WORK INSTRUCTION: Search the records below for the string "yarn" and report only the number of lines that contain it.

DATA TO USE:
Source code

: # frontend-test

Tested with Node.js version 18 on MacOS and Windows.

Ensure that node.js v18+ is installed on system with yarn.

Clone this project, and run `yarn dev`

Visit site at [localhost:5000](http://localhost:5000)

...

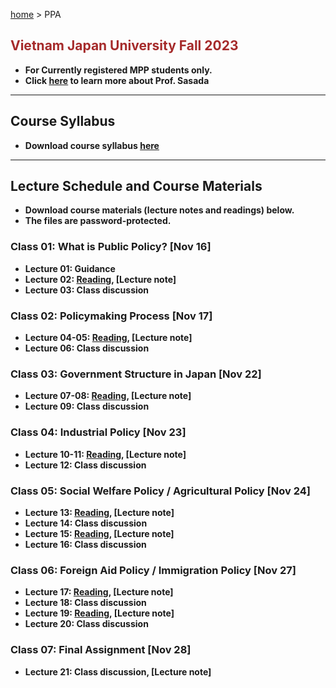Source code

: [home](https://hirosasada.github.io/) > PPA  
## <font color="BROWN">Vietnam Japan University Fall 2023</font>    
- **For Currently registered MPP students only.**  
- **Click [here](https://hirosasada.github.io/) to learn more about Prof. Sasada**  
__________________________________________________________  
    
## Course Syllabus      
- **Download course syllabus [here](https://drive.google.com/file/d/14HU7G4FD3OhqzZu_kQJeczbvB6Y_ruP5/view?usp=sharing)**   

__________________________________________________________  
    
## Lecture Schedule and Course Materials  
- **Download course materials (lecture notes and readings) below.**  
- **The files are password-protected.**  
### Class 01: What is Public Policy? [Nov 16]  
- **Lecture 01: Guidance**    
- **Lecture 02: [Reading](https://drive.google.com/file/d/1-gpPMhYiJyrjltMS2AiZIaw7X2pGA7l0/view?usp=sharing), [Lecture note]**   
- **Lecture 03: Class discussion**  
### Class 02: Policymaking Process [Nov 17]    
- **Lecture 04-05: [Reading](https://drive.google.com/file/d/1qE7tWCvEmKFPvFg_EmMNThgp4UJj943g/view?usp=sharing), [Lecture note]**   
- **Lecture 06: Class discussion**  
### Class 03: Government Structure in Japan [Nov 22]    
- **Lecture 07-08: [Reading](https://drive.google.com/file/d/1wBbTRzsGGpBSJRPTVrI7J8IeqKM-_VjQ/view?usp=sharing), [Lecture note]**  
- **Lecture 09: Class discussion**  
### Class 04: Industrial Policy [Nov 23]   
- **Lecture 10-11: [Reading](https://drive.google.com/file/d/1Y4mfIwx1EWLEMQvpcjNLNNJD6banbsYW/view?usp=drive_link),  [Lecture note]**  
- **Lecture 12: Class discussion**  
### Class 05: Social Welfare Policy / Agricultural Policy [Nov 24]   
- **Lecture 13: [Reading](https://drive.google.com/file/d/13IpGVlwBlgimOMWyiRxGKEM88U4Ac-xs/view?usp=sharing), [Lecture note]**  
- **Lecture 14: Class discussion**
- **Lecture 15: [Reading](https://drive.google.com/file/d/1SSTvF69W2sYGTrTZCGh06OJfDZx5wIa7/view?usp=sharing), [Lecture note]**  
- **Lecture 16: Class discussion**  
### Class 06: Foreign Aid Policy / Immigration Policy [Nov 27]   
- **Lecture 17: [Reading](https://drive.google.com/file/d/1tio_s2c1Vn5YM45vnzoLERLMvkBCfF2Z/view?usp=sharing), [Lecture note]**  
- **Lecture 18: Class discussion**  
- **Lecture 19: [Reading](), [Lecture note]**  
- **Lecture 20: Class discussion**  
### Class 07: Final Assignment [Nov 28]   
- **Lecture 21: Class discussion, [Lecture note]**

YOUR SOLUTION: 2